(Records drawn from a dataset)
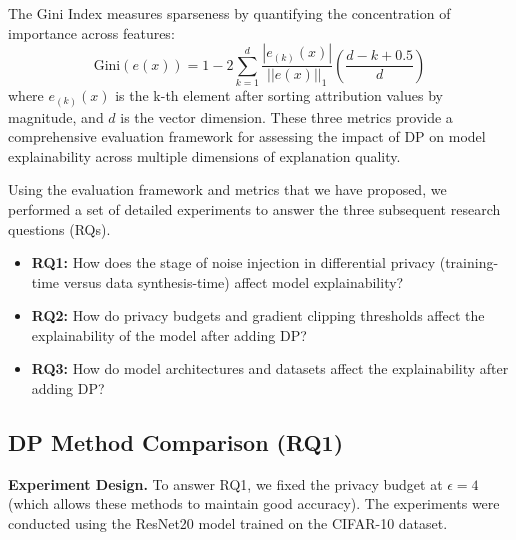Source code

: \documentclass{article}
\begin{document}
The Gini Index measures sparseness by quantifying the concentration of importance across features:
\[
\text{Gini}(e(x)) = 1 - 2\sum_{k=1}^d \frac{|e_{(k)}(x)|}{||e(x)||_1}\left(\frac{d-k+0.5}{d}\right)
\]
where $e_{(k)}(x)$ is the k-th element after sorting attribution values by magnitude, and $d$ is the vector dimension. These three metrics provide a comprehensive evaluation framework for assessing the impact of DP on model explainability across multiple dimensions of explanation quality.


Using the evaluation framework and metrics that we have proposed, we performed a set of detailed experiments to answer the three subsequent research questions (RQs).

\begin{itemize}[leftmargin=*]


\item \textbf{RQ1:} How does the stage of noise injection in differential privacy (training-time versus data synthesis-time) affect model explainability?

\item \textbf{RQ2:} How do privacy budgets and gradient clipping thresholds affect the explainability of the model after adding DP?

\item \textbf{RQ3:} How do model architectures and datasets affect the explainability after adding DP?

\end{itemize}

\subsection{DP Method Comparison (RQ1)}

\noindent \textbf{Experiment Design.} To answer RQ1, we fixed the privacy budget at $\epsilon = 4$ (which allows these methods to maintain good accuracy). The experiments were conducted using the ResNet20 model trained on the CIFAR-10 dataset.
\end{document}

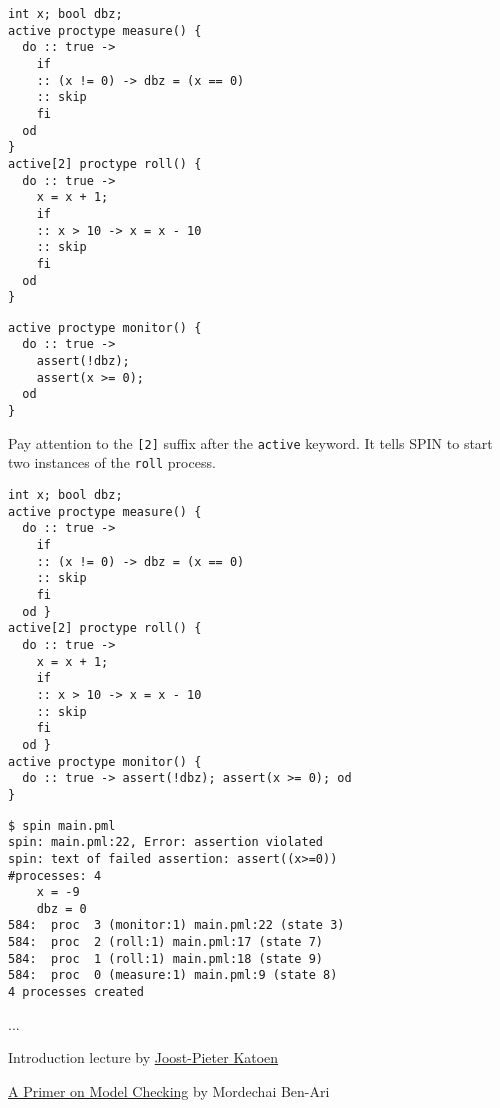 \documentclass{article}
\begin{document}
\begin{pptWide}{2}
{\scriptsize\begin{verbatim}
int x; bool dbz;
active proctype measure() {
  do :: true ->
    if
    :: (x != 0) -> dbz = (x == 0)
    :: skip
    fi
  od
}
active[2] proctype roll() {
  do :: true ->
    x = x + 1;
    if
    :: x > 10 -> x = x - 10
    :: skip
    fi
  od
}
\end{verbatim}
}
\par\columnbreak\par
{\scriptsize\begin{verbatim}
active proctype monitor() {
  do :: true ->
    assert(!dbz);
    assert(x >= 0);
  od
}
\end{verbatim}
}

Pay attention to the \texttt{[2]} suffix after the \texttt{active}
keyword. It tells SPIN to start two instances of the \texttt{roll} process.
\end{pptWide}

\plush{}


\begin{pptWide}{2}
{\scriptsize\begin{verbatim}
int x; bool dbz;
active proctype measure() {
  do :: true ->
    if
    :: (x != 0) -> dbz = (x == 0)
    :: skip
    fi
  od }
active[2] proctype roll() {
  do :: true ->
    x = x + 1;
    if
    :: x > 10 -> x = x - 10
    :: skip
    fi
  od }
active proctype monitor() {
  do :: true -> assert(!dbz); assert(x >= 0); od
}
\end{verbatim}
}
\par\columnbreak\par
{\scriptsize\begin{verbatim}
$ spin main.pml
spin: main.pml:22, Error: assertion violated
spin: text of failed assertion: assert((x>=0))
#processes: 4
    x = -9
    dbz = 0
584:  proc  3 (monitor:1) main.pml:22 (state 3)
584:  proc  2 (roll:1) main.pml:17 (state 7)
584:  proc  1 (roll:1) main.pml:18 (state 9)
584:  proc  0 (measure:1) main.pml:9 (state 8)
4 processes created
\end{verbatim}
}
\end{pptWide}

\plush{}



...


Introduction lecture by \href{https://www.youtube.com/watch?v=VHWEldcSx14}{Joost-Pieter Katoen}

\href{https://spinroot.com/spin/Doc/p40-ben-ari.pdf}{A Primer on Model Checking} by Mordechai Ben-Ari
\end{document}
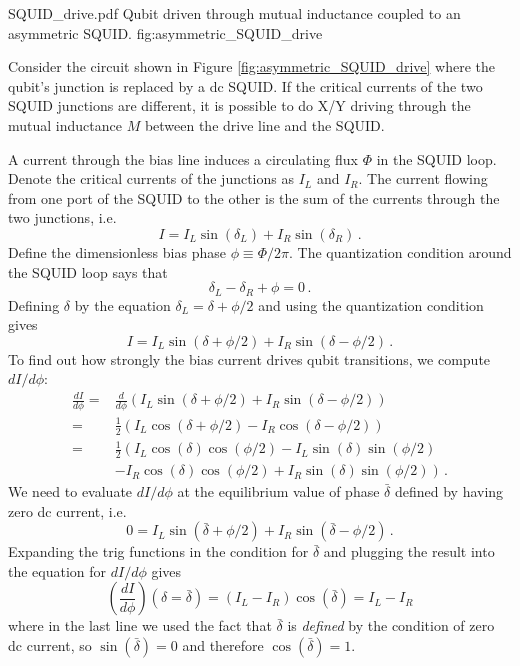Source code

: 
\quickfig{\columnwidth}
{SQUID_drive.pdf}
{Qubit driven through mutual inductance coupled to an asymmetric SQUID.}
{fig:asymmetric_SQUID_drive}

Consider the circuit shown in Figure \ref{fig:asymmetric_SQUID_drive} where the qubit's junction is replaced by a dc SQUID.
If the critical currents of the two SQUID junctions are different, it is possible to do X/Y driving through the mutual inductance $M$ between the drive line and the SQUID.

A current through the bias line induces a circulating flux $\Phi$ in the SQUID loop.
Denote the critical currents of the junctions as $I_L$ and $I_R$.
The current flowing from one port of the SQUID to the other is the sum of the currents through the two junctions, i.e.
\begin{equation}
  I = I_L \sin(\delta_L) + I_R \sin(\delta_R) \, .
\end{equation}
Define the dimensionless bias phase $\phi \equiv \Phi / 2\pi$.
The quantization condition around the SQUID loop says that
\begin{equation}
  \delta_L - \delta_R + \phi = 0 \, .
\end{equation}
Defining $\delta$ by the equation $\delta_L = \delta + \phi/2$ and using the quantization condition gives
\begin{equation}
  I = I_L \sin(\delta + \phi/2) + I_R \sin(\delta - \phi/2) \, .
\end{equation}
To find out how strongly the bias current drives qubit transitions, we compute $dI/d\phi$:
\begin{align*}
  \frac{dI}{d\phi}
  =& \frac{d}{d\phi} \left( I_L \sin(\delta + \phi/2) + I_R \sin(\delta - \phi/2) \right) \\
  =& \frac{1}{2} \left( I_L \cos(\delta + \phi/2) - I_R \cos(\delta - \phi/2) \right) \\
  =& \frac{1}{2}
  \left(
              I_L \cos(\delta) \cos(\phi/2) - I_L \sin(\delta)\sin(\phi/2) \right. \\
    & \left. -I_R \cos(\delta) \cos(\phi/2) + I_R \sin(\delta)\sin(\phi/2)
  \right) \, .
\end{align*}
We need to evaluate $dI/d\phi$ at the equilibrium value of phase $\bar{\delta}$ defined by having zero dc current, i.e.
\begin{equation*}
  0 = I_L \sin(\bar{\delta} + \phi/2) + I_R \sin(\bar{\delta} - \phi/2) \, .
\end{equation*}
Expanding the trig functions in the condition for $\bar{\delta}$ and plugging the result into the equation for $dI/d\phi$ gives
\begin{equation}
  \left( \frac{dI}{d\phi} \right)(\delta=\bar{\delta})
  = (I_L - I_R) \cos(\bar{\delta})
  = I_L - I_R
\end{equation}
where in the last line we used the fact that $\bar{\delta}$ is \emph{defined} by the condition of zero dc current, so $\sin(\bar{\delta}) = 0$ and therefore $\cos(\bar{\delta})=1$.

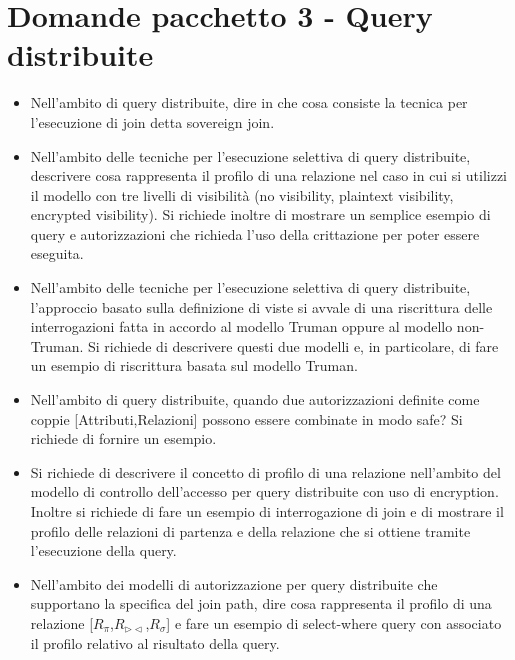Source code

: \documentclass{report}
\begin{document}
\chapter{Domande pacchetto 3 - Query distribuite}
\begin{itemize}
    \item Nell'ambito di query distribuite, dire in che cosa consiste la tecnica per l'esecuzione di join detta sovereign join.
    \item Nell'ambito delle tecniche per l'esecuzione selettiva di query distribuite, descrivere cosa rappresenta il profilo
di una relazione nel caso in cui si utilizzi il modello con tre livelli di visibilità (no visibility, plaintext visibility,
encrypted visibility). Si richiede inoltre di mostrare un semplice esempio di query e autorizzazioni che richieda
l'uso della crittazione per poter essere eseguita.
    \item Nell'ambito delle tecniche per l'esecuzione selettiva di query distribuite, l'approccio basato sulla definizione di
viste si avvale di una riscrittura delle interrogazioni fatta in accordo al modello Truman oppure al modello
non-Truman. Si richiede di descrivere questi due modelli e, in particolare, di fare un esempio di riscrittura
basata sul modello Truman.
    \item Nell'ambito di query distribuite, quando due autorizzazioni definite come coppie [Attributi,Relazioni] possono
essere combinate in modo safe? Si richiede di fornire un esempio.
    \item Si richiede di descrivere il concetto di profilo di una relazione nell'ambito del modello di controllo dell'accesso
per query distribuite con uso di encryption. Inoltre si richiede di fare un esempio di interrogazione di join e di
mostrare il profilo delle relazioni di partenza e della relazione che si ottiene tramite l'esecuzione della query.
    \item Nell'ambito dei modelli di autorizzazione per query distribuite che supportano la specifica del join path, dire
cosa rappresenta il profilo di una relazione [$R_\pi$,$R_{\triangleright\triangleleft}$,$R_\sigma$] e fare un esempio di select-where query con associato
il profilo relativo al risultato della query.
\end{itemize}
\end{document}
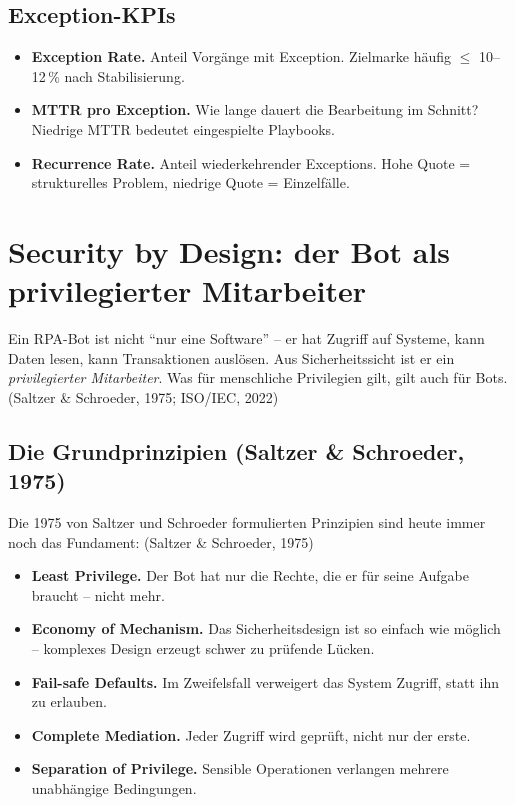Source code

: \documentclass[11pt,a4paper,oneside]{article}
\newcommand{\fachbegriff}[1]{\textbf{#1}}
\newcommand{\quelle}[1]{{\footnotesize\color{lpGray}(#1)}}
\begin{document}
\subsection{Exception-KPIs}

\begin{itemize}
  \item \fachbegriff{Exception Rate.} Anteil Vorgänge mit Exception. Zielmarke häufig $\leq$ 10--12\,\% nach Stabilisierung.
  \item \fachbegriff{MTTR pro Exception.} Wie lange dauert die Bearbeitung im Schnitt? Niedrige MTTR bedeutet eingespielte Playbooks.
  \item \fachbegriff{Recurrence Rate.} Anteil wiederkehrender Exceptions. Hohe Quote = strukturelles Problem, niedrige Quote = Einzelfälle.
\end{itemize}

\section{Security by Design: der Bot als privilegierter Mitarbeiter}

Ein RPA-Bot ist nicht ``nur eine Software'' -- er hat Zugriff auf Systeme, kann Daten lesen, kann Transaktionen auslösen. Aus Sicherheitssicht ist er ein \emph{privilegierter Mitarbeiter}. Was für menschliche Privilegien gilt, gilt auch für Bots. \quelle{Saltzer \& Schroeder, 1975; ISO/IEC, 2022}

\subsection{Die Grundprinzipien (Saltzer \& Schroeder, 1975)}

Die 1975 von Saltzer und Schroeder formulierten Prinzipien sind heute immer noch das Fundament: \quelle{Saltzer \& Schroeder, 1975}

\begin{itemize}
  \item \fachbegriff{Least Privilege.} Der Bot hat nur die Rechte, die er für seine Aufgabe braucht -- nicht mehr.
  \item \fachbegriff{Economy of Mechanism.} Das Sicherheitsdesign ist so einfach wie möglich -- komplexes Design erzeugt schwer zu prüfende Lücken.
  \item \fachbegriff{Fail-safe Defaults.} Im Zweifelsfall verweigert das System Zugriff, statt ihn zu erlauben.
  \item \fachbegriff{Complete Mediation.} Jeder Zugriff wird geprüft, nicht nur der erste.
  \item \fachbegriff{Separation of Privilege.} Sensible Operationen verlangen mehrere unabhängige Bedingungen.
\end{itemize}
\end{document}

**PROBLEM STATEMENT:** All lines from the one that contains "Die 1975 von" to the end of the records above are to be copied exactly; leave out the rest.

**RESULT OF THE EXERCISE:**
Die 1975 von Saltzer und Schroeder formulierten Prinzipien sind heute immer noch das Fundament: \quelle{Saltzer \& Schroeder, 1975}

\begin{itemize}
  \item \fachbegriff{Least Privilege.} Der Bot hat nur die Rechte, die er für seine Aufgabe braucht -- nicht mehr.
  \item \fachbegriff{Economy of Mechanism.} Das Sicherheitsdesign ist so einfach wie möglich -- komplexes Design erzeugt schwer zu prüfende Lücken.
  \item \fachbegriff{Fail-safe Defaults.} Im Zweifelsfall verweigert das System Zugriff, statt ihn zu erlauben.
  \item \fachbegriff{Complete Mediation.} Jeder Zugriff wird geprüft, nicht nur der erste.
  \item \fachbegriff{Separation of Privilege.} Sensible Operationen verlangen mehrere unabhängige Bedingungen.
\end{itemize}
\end{document}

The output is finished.